In Honest to God, John A. T. Robinson, then Bishop of Woolwich, criticizes Lewis's approach, questioning the idea that Jesus intended to claim divinity: "It is, indeed, an open question whether Jesus claimed to be Son of God, let alone God". John Hick, writing in 1993, argued that this "once popular form of apologetic" was ruled out by changes in New Testament studies, citing "broad agreement" that scholars do not today support the view that Jesus claimed to be God, quoting as examples Michael Ramsey (1980), C. F. D. Moule (1977), James Dunn (1980), Brian Hebblethwaite (1985) and David Brown (1985). Larry Hurtado, who argues that the followers of Jesus within a very short period developed an exceedingly high level of devotional reverence to Jesus, at the same time says that there is no evidence that Jesus himself demanded or received such cultic reverence. According to Gerd Lüdemann, the broad consensus among modern New Testament scholars is that the proclamation of the divinity of Jesus was a development within the earliest Christian communities.

Unsound logical form
Another criticism raised is that Lewis is creating a false trilemma by insisting that only three options are possible. Craig Evans writes that the "liar, lunatic, Lord" trilemma "makes for good alliteration, maybe even good rhetoric, but it is faulty logic." He proceeds to list several other alternatives: Jesus was Israel's messiah, simply a great prophet, or we do not really know who or what he was because the New Testament sources portray him inaccurately. Philosopher and theologian William Lane Craig also believes that the trilemma is an unsound argument for Christianity.
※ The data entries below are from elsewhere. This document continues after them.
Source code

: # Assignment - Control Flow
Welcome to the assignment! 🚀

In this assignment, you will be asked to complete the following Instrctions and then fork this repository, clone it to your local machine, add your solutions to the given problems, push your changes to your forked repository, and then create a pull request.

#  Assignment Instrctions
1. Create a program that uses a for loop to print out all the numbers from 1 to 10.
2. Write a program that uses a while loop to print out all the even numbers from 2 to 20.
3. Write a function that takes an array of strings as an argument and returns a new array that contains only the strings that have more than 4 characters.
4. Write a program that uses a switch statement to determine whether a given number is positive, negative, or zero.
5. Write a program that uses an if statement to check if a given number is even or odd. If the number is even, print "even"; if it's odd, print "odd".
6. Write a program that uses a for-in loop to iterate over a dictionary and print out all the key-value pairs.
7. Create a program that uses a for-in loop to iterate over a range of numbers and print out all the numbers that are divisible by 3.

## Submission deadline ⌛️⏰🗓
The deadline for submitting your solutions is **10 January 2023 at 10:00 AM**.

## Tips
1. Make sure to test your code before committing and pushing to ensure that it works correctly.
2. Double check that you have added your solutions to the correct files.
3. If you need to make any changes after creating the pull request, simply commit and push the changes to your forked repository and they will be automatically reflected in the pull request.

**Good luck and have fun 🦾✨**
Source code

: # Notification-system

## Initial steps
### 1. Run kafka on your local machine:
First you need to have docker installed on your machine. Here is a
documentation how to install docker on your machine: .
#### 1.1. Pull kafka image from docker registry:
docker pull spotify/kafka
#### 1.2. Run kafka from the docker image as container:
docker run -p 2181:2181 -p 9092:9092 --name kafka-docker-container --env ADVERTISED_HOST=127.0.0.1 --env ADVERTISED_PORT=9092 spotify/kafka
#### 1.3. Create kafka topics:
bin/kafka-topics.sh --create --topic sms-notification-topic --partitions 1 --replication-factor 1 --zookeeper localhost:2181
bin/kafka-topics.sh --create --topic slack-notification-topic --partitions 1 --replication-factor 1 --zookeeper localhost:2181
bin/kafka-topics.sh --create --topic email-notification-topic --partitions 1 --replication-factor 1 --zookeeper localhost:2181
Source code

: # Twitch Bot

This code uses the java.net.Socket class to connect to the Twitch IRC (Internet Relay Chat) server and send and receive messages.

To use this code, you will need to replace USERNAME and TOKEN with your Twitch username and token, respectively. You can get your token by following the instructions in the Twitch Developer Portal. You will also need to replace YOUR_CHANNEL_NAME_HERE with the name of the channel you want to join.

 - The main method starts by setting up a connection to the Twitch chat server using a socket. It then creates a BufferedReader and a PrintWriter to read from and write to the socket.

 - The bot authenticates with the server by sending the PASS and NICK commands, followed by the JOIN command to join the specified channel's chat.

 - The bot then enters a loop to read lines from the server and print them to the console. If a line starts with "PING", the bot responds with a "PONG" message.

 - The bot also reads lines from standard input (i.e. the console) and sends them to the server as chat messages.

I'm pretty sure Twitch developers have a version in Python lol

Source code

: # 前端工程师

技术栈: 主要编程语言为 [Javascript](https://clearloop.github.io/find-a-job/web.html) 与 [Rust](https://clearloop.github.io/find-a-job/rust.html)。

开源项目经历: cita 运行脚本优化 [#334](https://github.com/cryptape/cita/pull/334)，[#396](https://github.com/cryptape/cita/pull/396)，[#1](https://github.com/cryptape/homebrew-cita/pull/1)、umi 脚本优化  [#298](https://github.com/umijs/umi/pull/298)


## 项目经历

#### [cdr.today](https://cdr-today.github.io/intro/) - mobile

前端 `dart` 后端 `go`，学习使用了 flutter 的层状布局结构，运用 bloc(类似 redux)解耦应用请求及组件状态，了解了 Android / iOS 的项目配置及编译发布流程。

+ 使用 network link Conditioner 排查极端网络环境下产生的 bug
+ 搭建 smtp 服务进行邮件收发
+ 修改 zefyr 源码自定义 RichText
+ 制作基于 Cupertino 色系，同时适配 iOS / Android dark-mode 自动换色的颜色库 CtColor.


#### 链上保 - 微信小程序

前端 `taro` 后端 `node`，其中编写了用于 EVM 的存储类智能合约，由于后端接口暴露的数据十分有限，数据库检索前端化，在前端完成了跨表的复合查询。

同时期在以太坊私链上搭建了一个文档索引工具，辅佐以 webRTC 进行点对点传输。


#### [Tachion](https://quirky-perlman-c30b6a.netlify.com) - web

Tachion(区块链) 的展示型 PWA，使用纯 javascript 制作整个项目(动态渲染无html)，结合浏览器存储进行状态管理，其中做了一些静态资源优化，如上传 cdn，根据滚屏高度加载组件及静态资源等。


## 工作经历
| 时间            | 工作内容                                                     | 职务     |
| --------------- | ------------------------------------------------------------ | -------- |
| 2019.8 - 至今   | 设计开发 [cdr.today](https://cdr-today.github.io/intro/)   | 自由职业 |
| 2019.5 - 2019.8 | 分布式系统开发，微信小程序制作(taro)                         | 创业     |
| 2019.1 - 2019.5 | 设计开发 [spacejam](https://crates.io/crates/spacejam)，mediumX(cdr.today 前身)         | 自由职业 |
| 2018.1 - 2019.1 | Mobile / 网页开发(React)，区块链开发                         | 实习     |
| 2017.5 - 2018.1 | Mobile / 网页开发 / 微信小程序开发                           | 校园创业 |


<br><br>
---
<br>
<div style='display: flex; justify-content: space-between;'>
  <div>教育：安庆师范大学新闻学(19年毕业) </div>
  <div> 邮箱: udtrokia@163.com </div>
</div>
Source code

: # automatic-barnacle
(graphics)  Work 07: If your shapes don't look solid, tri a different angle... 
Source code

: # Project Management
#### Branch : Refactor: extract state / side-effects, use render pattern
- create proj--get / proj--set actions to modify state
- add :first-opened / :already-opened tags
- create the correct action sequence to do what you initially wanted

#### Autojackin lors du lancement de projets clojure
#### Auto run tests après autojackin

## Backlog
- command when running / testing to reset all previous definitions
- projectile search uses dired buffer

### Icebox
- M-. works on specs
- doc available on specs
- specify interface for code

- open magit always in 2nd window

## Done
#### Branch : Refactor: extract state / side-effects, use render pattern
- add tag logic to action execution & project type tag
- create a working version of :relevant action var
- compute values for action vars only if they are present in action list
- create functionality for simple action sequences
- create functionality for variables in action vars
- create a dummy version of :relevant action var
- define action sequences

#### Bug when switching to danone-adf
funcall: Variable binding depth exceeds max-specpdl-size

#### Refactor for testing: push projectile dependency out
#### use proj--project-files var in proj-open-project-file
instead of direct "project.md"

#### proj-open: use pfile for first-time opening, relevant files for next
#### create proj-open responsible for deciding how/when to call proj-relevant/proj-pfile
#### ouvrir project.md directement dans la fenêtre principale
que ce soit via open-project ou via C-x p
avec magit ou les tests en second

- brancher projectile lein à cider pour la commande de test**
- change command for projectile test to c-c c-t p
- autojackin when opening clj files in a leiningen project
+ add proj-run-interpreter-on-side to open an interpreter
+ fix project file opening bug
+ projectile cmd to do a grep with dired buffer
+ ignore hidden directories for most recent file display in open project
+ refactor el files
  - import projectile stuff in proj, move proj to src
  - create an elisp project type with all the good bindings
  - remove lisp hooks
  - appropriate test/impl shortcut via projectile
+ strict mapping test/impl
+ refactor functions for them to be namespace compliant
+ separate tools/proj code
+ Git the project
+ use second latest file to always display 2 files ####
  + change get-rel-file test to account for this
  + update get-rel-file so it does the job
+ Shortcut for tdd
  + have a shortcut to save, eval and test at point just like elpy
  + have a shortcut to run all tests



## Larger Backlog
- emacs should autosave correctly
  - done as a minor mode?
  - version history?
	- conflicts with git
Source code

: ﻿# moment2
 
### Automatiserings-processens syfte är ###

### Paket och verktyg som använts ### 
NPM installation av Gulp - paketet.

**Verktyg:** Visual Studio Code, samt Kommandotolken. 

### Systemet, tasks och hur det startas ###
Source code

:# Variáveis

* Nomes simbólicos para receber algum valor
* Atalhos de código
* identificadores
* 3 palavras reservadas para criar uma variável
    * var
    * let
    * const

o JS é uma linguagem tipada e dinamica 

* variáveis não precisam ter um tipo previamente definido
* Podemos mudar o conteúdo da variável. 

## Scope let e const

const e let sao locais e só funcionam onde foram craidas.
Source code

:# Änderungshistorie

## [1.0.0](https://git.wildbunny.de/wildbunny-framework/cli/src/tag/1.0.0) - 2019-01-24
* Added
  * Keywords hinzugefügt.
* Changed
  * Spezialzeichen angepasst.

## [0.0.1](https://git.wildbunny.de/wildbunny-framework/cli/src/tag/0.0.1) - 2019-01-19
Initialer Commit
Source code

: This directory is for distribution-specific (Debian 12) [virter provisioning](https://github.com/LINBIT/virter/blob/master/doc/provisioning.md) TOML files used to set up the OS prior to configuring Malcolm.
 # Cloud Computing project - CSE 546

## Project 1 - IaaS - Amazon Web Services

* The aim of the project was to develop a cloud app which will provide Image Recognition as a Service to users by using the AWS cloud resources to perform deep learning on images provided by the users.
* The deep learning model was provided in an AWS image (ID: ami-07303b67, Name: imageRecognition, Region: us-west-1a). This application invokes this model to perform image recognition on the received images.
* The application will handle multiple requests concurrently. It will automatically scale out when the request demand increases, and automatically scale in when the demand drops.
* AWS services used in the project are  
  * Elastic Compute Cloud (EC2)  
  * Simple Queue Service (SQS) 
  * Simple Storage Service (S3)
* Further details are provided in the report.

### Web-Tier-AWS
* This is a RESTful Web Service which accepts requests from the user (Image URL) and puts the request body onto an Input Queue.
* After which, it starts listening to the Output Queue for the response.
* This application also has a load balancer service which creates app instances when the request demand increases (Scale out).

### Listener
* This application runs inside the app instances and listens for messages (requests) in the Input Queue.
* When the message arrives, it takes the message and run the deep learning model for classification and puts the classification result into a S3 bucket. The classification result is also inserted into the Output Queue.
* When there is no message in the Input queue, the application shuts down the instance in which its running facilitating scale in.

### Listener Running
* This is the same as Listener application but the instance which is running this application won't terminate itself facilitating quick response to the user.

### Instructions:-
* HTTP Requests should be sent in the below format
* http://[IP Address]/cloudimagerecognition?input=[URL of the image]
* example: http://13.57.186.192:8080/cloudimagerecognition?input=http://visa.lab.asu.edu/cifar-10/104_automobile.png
Craig gives several other logically possible alternatives: Jesus' claims as to his divinity were merely good-faith mistakes resulting from his sincere efforts at reasoning, Jesus was deluded with respect to the specific issue of his own divinity while his faculties of moral reasoning remained intact, or Jesus did not understand the claims he made about himself as amounting to a claim to divinity.
Philosopher John Beversluis comments that Lewis "deprives his readers of numerous alternate interpretations of Jesus that carry with them no such odious implications".

Peter Kreeft and Ronald Tacelli, SJ, both professors of philosophy at Boston College, have also expanded the argument into a tetralemma ("Lord, Liar, Lunatic or Legend") — or a pentalemma, accommodating the option that Jesus was a guru, who believed himself to be God in the sense that everything is divine.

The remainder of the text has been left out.